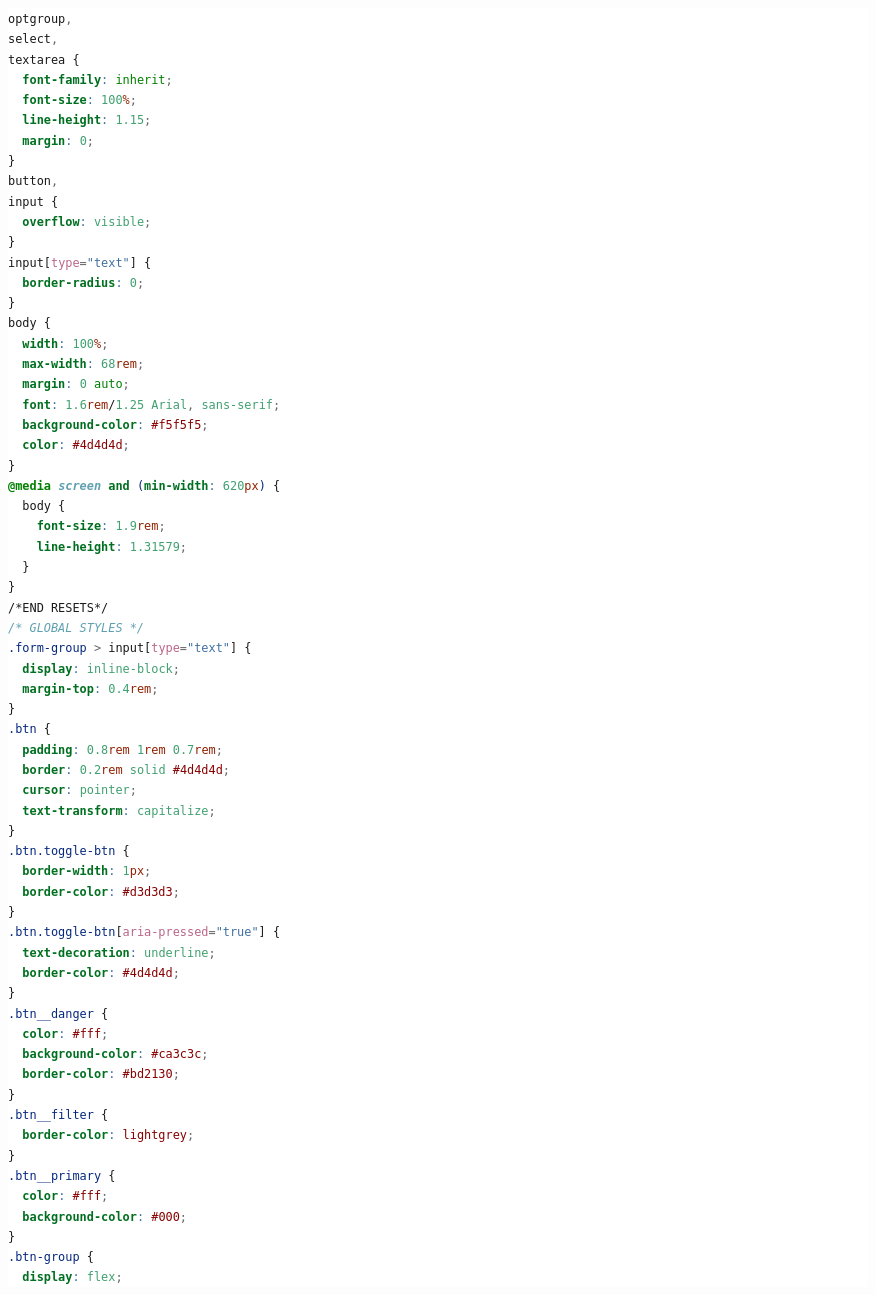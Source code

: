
 ```css
optgroup,
select,
textarea {
  font-family: inherit;
  font-size: 100%;
  line-height: 1.15;
  margin: 0;
}
button,
input {
  overflow: visible;
}
input[type="text"] {
  border-radius: 0;
}
body {
  width: 100%;
  max-width: 68rem;
  margin: 0 auto;
  font: 1.6rem/1.25 Arial, sans-serif;
  background-color: #f5f5f5;
  color: #4d4d4d;
}
@media screen and (min-width: 620px) {
  body {
    font-size: 1.9rem;
    line-height: 1.31579;
  }
}
/*END RESETS*/
/* GLOBAL STYLES */
.form-group > input[type="text"] {
  display: inline-block;
  margin-top: 0.4rem;
}
.btn {
  padding: 0.8rem 1rem 0.7rem;
  border: 0.2rem solid #4d4d4d;
  cursor: pointer;
  text-transform: capitalize;
}
.btn.toggle-btn {
  border-width: 1px;
  border-color: #d3d3d3;
}
.btn.toggle-btn[aria-pressed="true"] {
  text-decoration: underline;
  border-color: #4d4d4d;
}
.btn__danger {
  color: #fff;
  background-color: #ca3c3c;
  border-color: #bd2130;
}
.btn__filter {
  border-color: lightgrey;
}
.btn__primary {
  color: #fff;
  background-color: #000;
}
.btn-group {
  display: flex;
```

◆ **ACTION ITEM**
Using the records above, copy all lines that include the word "margin".

◆ **REPLY TO THE TASK**
  margin: 0;
  margin: 0 auto;
  margin-top: 0.4rem;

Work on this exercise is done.